Bickel assisted Justice Frankfurter in the Court's consideration of the landmark desegregation decision in BROWN V. BOARD OF EDUCATION, 349 U.S. 483, 74 S. Ct. 686, 98 L. Ed. 873 (1954). The plaintiffs in Brown challenged the assignment of black and white students to separate public schools. The Court held that such racial SEGREGATION in public education was unconstitutional. During his clerkship with Frankfurter, Bickel studied the FOURTEENTH AMENDMENT extensively and concluded that the Constitution did provide that congressional or judicial action could be used to abolish school segregation.

After completing his clerkship with Justice Frankfurter, Bickel joined the faculty of Yale Law School, in 1956. He was named Chancellor Kent Professor of Law and Legal History in 1966, and Sterling Professor of Law in 1974, the year of his death.

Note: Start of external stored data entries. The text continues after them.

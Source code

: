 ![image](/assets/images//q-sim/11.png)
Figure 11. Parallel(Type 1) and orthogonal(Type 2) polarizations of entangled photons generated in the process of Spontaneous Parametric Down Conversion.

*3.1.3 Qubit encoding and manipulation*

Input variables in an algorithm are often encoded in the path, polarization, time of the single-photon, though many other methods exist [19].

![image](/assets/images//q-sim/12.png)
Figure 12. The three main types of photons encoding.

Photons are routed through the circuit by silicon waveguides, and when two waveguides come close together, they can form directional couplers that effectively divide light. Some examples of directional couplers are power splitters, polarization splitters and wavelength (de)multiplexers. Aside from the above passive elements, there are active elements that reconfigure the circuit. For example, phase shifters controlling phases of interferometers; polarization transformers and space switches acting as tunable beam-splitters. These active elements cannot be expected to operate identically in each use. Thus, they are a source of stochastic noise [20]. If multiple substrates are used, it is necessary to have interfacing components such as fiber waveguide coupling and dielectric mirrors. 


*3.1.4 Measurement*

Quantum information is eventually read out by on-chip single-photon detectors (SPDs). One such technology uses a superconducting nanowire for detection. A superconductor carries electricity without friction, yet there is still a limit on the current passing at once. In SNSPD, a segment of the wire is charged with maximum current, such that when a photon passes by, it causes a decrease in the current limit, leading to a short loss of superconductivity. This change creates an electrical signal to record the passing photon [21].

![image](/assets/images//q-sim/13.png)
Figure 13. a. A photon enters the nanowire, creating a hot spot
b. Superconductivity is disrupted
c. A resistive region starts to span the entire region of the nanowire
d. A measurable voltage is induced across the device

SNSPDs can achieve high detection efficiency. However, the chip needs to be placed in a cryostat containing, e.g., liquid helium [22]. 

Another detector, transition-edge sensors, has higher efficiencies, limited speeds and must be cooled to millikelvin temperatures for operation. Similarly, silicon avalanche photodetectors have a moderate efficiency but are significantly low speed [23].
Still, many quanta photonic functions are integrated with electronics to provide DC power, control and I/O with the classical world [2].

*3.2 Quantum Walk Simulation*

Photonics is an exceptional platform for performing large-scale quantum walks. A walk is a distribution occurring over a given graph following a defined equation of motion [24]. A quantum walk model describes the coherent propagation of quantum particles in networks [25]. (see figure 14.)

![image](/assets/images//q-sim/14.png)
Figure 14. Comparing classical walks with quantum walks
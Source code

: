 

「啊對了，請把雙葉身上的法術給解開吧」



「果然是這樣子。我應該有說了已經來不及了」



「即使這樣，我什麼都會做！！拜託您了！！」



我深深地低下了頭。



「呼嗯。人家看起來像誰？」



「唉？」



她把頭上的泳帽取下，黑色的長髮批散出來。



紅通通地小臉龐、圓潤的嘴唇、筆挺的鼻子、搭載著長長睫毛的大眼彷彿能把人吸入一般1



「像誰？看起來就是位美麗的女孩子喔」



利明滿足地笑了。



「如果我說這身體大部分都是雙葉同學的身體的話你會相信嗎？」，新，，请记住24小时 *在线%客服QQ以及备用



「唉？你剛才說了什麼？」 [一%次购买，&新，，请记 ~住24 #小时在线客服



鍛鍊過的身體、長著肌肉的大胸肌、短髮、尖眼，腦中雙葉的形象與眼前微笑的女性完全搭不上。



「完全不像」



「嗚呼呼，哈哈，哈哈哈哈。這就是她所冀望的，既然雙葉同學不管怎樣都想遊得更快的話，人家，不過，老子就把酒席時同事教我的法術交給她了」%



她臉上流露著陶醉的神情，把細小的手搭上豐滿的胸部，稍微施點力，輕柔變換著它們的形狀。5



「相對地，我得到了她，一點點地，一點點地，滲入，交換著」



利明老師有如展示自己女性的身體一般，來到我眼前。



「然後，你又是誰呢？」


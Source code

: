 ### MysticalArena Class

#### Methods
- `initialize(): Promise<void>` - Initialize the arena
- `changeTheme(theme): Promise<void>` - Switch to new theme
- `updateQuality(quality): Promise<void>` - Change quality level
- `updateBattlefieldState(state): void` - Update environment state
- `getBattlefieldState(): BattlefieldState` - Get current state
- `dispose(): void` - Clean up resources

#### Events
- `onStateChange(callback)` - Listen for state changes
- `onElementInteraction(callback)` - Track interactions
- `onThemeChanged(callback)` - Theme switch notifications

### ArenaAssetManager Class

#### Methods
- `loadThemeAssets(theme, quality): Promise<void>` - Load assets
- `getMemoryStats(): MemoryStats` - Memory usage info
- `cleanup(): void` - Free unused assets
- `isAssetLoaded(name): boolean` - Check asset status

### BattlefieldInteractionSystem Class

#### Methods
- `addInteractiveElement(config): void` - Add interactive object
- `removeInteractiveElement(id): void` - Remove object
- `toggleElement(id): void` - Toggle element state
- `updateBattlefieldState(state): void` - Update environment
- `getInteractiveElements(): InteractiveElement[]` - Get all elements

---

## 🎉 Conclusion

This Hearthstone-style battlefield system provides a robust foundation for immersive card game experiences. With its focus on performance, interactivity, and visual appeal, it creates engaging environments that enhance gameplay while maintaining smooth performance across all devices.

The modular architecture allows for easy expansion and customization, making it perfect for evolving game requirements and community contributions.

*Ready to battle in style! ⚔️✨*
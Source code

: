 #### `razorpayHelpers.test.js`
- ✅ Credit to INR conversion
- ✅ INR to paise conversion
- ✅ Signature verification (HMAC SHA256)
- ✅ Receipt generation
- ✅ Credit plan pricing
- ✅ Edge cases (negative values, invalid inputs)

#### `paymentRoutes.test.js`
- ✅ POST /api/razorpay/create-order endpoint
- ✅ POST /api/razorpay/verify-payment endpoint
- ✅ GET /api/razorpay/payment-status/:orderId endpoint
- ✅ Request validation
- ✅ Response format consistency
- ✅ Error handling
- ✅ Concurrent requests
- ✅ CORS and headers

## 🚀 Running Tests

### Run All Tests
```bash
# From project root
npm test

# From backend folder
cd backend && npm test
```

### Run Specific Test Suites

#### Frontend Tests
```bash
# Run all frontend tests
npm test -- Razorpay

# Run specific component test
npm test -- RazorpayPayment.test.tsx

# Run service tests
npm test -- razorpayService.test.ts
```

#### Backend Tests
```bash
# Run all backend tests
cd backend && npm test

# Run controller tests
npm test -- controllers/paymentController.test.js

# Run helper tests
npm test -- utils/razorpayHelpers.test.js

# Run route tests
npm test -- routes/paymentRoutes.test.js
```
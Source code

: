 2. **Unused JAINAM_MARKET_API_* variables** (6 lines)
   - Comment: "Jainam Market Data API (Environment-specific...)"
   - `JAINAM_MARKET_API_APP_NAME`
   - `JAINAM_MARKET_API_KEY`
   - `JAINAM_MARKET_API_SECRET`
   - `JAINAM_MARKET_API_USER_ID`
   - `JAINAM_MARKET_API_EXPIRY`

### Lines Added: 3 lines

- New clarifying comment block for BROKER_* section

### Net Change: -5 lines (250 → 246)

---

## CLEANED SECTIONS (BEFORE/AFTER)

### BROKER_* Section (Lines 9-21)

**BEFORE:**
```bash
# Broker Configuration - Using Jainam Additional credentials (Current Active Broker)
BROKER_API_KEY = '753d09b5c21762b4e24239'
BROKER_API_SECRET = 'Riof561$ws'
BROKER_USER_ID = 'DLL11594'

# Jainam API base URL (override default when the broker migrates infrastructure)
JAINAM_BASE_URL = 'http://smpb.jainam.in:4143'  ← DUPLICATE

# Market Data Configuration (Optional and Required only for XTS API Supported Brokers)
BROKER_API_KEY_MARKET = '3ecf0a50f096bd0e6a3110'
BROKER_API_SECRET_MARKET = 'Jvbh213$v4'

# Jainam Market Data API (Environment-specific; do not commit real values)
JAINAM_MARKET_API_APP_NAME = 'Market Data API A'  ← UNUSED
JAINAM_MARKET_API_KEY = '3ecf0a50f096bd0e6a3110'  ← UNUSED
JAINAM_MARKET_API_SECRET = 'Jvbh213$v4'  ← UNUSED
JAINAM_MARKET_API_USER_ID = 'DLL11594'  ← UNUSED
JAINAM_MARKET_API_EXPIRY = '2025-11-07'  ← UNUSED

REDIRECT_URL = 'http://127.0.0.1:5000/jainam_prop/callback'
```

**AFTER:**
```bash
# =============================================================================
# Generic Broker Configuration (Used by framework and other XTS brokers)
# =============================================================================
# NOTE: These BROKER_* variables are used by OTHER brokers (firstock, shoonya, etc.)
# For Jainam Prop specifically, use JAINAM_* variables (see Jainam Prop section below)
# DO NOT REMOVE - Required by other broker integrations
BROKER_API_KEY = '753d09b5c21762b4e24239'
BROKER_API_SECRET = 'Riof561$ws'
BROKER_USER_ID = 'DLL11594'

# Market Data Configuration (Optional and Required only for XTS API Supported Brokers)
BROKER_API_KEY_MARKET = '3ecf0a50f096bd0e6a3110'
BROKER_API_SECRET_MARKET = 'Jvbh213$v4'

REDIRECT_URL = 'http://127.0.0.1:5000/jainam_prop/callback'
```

Bickel wrote a number of influential books and essays. In addition to longer works, he published more than a hundred articles in newspapers and magazines. He edited The Unpublished Opinions of Mr. Justice Brandeis, a volume of eleven Brandeis draft opinions concerning the issue of judicial restraint, a major theme in much of Bickel's later writings. In his most influential work, The Least Dangerous Branch: The Supreme Court at the Bar of Politics (1963), Bickel argued that courts should make decisions that are grounded in history and in the values found in the Constitution, and should not make decisions that cannot gain public support. He believed that judges should exercise care to avoid deciding constitutional...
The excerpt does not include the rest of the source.